I currently work at a place where a standard code format is enforced and the code is automatically formatted when saving the file, just like you are about to do. As a new member of the company I found that the common formatting rules gave me a warm and fuzzy feeling that "these guys know what they are doing", so I couldn't be happier. ;) As a related side note, with the common formatting rules we also enforce certain, rather strict compiler warning settings in Eclipse, with most of them set to Error, many set to Warning, and almost none set to Ignore.
I'd say there are two main reasons to enforce a single code format in a project. First has to do with version control: with everybody formatting the code identically, all changes in the files are guaranteed to be meaningful. No more just adding or removing a space here or there, let alone reformatting an entire file as a "side effect" of actually changing just a line or two.
The second reason is that it kind of takes the programmers' egos out of the equation. With everybody formatting their code the same way, you can no longer as easily tell who has written what. The code becomes more anonymous and common property, so nobody needs to feel uneasy about changing "somebody else's" code.

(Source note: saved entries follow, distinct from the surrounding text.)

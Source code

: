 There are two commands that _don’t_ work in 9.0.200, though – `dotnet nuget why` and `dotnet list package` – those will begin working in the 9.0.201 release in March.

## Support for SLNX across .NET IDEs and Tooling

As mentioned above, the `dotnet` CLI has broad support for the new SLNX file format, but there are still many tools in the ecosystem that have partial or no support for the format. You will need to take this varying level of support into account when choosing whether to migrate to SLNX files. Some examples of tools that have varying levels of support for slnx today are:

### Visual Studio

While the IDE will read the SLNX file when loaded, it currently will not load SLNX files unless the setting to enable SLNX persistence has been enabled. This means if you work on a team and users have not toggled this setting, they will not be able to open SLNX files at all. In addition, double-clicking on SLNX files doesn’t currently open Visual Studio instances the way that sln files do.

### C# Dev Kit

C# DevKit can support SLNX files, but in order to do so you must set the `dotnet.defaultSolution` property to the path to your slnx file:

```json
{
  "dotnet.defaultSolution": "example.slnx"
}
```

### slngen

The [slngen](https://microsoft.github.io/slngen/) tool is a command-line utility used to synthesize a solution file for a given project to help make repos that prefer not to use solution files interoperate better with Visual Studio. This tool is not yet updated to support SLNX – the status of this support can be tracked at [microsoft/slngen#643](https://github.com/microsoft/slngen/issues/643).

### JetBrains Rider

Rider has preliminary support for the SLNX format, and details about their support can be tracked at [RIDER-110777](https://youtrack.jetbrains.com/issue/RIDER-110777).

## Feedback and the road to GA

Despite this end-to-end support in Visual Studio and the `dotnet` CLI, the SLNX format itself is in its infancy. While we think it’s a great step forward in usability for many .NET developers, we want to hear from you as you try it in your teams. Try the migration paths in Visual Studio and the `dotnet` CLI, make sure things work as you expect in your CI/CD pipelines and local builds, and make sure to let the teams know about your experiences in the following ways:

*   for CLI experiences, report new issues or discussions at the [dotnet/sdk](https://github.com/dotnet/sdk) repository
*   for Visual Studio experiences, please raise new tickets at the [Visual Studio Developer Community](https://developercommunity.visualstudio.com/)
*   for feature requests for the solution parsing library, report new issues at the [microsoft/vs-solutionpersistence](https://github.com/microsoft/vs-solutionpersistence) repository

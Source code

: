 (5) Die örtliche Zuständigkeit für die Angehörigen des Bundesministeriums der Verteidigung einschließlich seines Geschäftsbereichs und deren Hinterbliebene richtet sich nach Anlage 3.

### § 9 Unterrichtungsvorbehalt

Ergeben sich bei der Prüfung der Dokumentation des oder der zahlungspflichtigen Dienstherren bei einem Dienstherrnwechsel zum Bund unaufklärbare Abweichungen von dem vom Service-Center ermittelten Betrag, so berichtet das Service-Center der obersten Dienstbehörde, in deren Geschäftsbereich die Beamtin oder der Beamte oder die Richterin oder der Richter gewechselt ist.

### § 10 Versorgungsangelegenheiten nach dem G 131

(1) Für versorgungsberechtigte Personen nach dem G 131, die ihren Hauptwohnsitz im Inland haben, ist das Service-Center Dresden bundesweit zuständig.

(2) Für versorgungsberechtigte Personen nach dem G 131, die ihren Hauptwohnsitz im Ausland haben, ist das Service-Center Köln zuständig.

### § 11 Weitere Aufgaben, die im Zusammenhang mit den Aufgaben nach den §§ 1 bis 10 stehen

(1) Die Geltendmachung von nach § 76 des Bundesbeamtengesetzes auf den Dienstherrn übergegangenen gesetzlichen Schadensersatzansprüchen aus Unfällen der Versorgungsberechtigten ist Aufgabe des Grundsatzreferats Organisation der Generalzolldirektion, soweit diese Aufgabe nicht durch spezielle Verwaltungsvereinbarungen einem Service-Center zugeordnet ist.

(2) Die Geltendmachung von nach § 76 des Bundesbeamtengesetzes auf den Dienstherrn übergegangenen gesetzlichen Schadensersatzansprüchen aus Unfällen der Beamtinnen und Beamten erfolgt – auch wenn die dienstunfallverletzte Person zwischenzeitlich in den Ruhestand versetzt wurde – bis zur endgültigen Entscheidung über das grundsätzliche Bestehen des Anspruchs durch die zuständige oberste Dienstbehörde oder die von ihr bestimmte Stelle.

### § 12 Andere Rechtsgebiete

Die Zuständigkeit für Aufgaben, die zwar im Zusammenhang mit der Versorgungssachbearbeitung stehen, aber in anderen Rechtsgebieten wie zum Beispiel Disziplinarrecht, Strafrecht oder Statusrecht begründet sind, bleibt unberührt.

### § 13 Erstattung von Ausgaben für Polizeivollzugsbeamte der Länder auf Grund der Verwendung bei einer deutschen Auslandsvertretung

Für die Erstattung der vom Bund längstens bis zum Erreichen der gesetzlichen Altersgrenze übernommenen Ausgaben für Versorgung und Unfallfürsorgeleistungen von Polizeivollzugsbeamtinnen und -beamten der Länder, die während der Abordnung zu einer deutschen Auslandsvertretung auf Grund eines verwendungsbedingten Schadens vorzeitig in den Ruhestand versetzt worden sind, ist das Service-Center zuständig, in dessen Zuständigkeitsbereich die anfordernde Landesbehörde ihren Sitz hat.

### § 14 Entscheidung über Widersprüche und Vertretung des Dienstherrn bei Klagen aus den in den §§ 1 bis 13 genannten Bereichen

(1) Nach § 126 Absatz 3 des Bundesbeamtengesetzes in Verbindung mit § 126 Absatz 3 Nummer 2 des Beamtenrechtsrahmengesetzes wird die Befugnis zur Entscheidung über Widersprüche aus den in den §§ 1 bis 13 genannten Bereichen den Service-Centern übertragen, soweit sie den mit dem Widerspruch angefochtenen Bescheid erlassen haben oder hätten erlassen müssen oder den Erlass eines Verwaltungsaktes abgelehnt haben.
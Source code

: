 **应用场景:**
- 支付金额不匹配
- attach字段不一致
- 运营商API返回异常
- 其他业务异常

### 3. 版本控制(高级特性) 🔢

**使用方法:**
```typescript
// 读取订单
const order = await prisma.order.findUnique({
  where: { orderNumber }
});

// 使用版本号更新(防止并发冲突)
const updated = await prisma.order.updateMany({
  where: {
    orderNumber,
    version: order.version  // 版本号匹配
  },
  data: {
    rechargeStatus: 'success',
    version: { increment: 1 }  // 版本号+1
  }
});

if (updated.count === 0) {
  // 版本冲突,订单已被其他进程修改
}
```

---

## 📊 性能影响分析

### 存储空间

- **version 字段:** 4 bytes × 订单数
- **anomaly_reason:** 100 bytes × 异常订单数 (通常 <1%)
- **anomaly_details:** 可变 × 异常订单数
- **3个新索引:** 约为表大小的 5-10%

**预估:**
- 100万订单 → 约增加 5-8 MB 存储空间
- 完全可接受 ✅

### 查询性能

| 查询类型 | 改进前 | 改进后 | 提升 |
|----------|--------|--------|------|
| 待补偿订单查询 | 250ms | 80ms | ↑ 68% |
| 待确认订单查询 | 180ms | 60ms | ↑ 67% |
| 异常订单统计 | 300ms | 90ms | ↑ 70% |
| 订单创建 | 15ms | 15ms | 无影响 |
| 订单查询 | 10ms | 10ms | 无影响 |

Those being the main reasons, there are others as well. I find it comforting that I don't have to bother myself with thinking about the code formatting, as Eclipse will do it for me automatically when I save. It's care-free, like writing documents with LaTeX: it's formatted afterwards and you don't have to worry about it while writing. I have also worked in projects where everybody has had their own styles. Then you have to think about stupid and meaningless issues such as if it's OK to modify somebody else's code in your own style, or if you should try to imitate their style instead.
The only argument against common code formatting settings that I can think of for your case is that it's apparently an already ongoing project, so it will cause lots of unnecessary changes in all the files, messing up the actual file histories. The best case scenario is if you can start enforcing the settings right from the beginning of a project.